Repubblica 2.11.16
L’integrità scomoda di Tina Anselmi
La Commissione sulla P2 le costò l’isolamento e l’ostracismo da parte del suo partito per l’inflessibilità con cui la condusse
di Chiara Saraceno
ORA
che Tina Anselmi è morta tutti si ricordano di lei e ne esaltano la
figura politica ed umana, il ruolo importante che ha avuto nella
costruzione della democrazia italiana fin dalla sua origine, con la
Resistenza, e successivamente con il lavoro nel sindacato e poi, da
politica e ministra, con il sostegno attivo alla parità tra le donne e
gli uomini, al diritto alla salute tramite l’istituzione del servizio
sanitario nazionale. E, ancora, come presidente della Commissione di
indagine sulla P2, che le costò l’isolamento e poi l’ostracismo da parte
del suo partito per l’inflessibile integrità con cui la condusse e la
tenacia con cui continuò a chiedere che se ne traessero le conseguenze
sul piano giudiziario e politico. Quell’ostracismo che prima la fece
emarginare dalla politica e poi è diventato un lungo oblio.
Per
molti, troppi anni ci si è dimenticati di lei, ben prima che la malattia
la costringesse a chiudere i suoi ponti con il mondo.
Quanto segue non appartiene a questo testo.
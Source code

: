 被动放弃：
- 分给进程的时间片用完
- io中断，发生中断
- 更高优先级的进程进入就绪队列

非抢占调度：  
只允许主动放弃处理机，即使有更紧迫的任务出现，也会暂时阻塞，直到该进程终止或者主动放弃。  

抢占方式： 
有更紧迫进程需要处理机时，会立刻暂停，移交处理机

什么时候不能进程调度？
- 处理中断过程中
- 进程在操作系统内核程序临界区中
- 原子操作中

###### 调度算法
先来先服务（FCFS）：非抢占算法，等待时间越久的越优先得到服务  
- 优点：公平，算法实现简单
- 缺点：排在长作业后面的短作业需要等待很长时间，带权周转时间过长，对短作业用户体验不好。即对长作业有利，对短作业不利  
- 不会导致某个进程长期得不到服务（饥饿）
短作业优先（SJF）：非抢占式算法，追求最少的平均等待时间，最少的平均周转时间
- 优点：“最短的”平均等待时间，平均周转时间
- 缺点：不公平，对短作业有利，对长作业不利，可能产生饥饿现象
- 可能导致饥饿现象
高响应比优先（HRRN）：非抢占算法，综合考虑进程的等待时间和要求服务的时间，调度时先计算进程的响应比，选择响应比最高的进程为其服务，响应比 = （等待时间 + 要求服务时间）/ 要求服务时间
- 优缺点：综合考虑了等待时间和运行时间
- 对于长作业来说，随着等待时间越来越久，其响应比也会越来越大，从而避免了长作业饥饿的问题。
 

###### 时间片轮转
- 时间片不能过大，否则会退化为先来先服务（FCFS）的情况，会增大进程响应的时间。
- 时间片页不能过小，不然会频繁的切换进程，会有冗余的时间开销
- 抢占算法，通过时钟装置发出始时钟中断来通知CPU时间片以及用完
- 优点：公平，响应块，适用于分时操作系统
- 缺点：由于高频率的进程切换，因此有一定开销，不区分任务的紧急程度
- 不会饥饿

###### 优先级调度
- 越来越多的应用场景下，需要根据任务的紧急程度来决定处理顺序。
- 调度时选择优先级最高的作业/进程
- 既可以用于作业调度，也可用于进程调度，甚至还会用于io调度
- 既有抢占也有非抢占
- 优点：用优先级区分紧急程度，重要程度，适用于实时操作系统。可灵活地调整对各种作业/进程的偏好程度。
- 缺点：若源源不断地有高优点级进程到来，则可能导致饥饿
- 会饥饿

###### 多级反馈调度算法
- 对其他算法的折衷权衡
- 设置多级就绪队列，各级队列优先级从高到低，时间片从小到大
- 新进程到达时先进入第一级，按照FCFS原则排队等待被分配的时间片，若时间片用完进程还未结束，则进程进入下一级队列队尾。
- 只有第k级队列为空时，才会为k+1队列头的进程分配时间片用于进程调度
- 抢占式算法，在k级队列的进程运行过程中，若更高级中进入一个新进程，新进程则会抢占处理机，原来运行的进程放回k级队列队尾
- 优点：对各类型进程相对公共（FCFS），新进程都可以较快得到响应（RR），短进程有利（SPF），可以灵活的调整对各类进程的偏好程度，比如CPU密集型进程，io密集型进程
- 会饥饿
È vero che ad
ogni elezione presidenziale, a partire dal 1992, qualche gruppo della
società civile ha fatto il suo nome come possibile candidata. Ma è
sempre rimasta una cosa puramente simbolica, senza alcuna eco, e tanto
meno sostegno, non solo nei partiti, a partire dal suo e dai suoi
colleghi di un tempo tuttora ben insediati nei gangli del potere, ma
anche nei giornali e nei media e in parte anche nel movimento delle
donne.
Non veniva neppure nominata quando si evocava ritualmente
quel gruppo di persone che si amava definire “riserva della nazione” —
tutti rigorosamente del sesso “giusto”, anche se non tutti avevano e
hanno un curriculum umano e politico dello suo spessore. Non l’hanno
fatta neppure senatrice a vita, cosa che io, che non sono mai stata
democristiana, trovo personalmente non solo una ingiustizia, ma uno
scandalo nei confronti di una persona alla quale la democrazia italiana è
molto debitrice e che avrebbe più che meritato di occupare un ruolo
designato per chi ha “illustrato la patria per altissimi meriti nel
campo sociale, scientifico, artistico e letterario”. Non l’avrà
illustrato in campo scientifico, artistico o letterario, ma sociale
sicuramente sì. Non ci hanno pensato né Ciampi né Napolitano, i due
presidenti che avrebbero potuto farlo e dai quali ci si sarebbe
aspettati la sensibilità necessaria per deciderlo. Rimane il sospetto
che non lo abbiano fatto perché era non solo una donna, caratteristica
che nel nostro Paese continua ad essere una debolezza quando si tratta
di trovare figure rappresentative, ma perché la sua storia politica,
proprio per le sue caratteristiche di autonomia e integrità, la rendeva
scomoda. Meglio lasciarla nell’oblio.
La sua rimozione dalla
narrazione pubblica è talmente riuscita che, quando Elsa Fornero venne
designata ministra del Lavoro nel governo Monti, molti, anche nei media,
parlarono di prima donna a capo di quel dicastero, dimenticando che
c’era stata, molti anni prima, appunto Anselmi, in un periodo
altrettanto difficile e quando non era affatto scontato per una donna
trattare da pari a pari con i colleghi di governo, con i rappresentanti
sindacali e delle imprese.
La riparazione, parziale, a questo
lungo oblio è avvenuta solo pochi mesi fa, quando le è stato dedicato un
francobollo. Chissà che cosa avrebbe detto, quando era ancora lucida e
piena di ironia, di questa monumentalizzazione ex post e quando ormai
era fuori gioco, lei che ancora pochi anni fa aveva ammonito: «Lo ripeto
sempre, a cominciare dalle mie nipotine, che nessuna vittoria è
irreversibile. Dopo aver vinto possiamo anche perdere. Negli anni
Sessanta e nei primi anni Settanta noi donne impegnate in politica e nei
movimenti femminili e femministi, noi parlamentari con responsabilità
nei partiti e nel governo eravamo ancora pioniere. Questa parola fa
pensare che in seguito saremmo diventate più numerose e avremmo contato
di più. Purtroppo, certe speranze sembrano non aver dato i frutti che
avevano in serbo».
Aggiungo che per lei «contare di più» non
significava solo “esserci”, ma lavorare per migliorare la qualità sia
della vita delle persone sia della democrazia.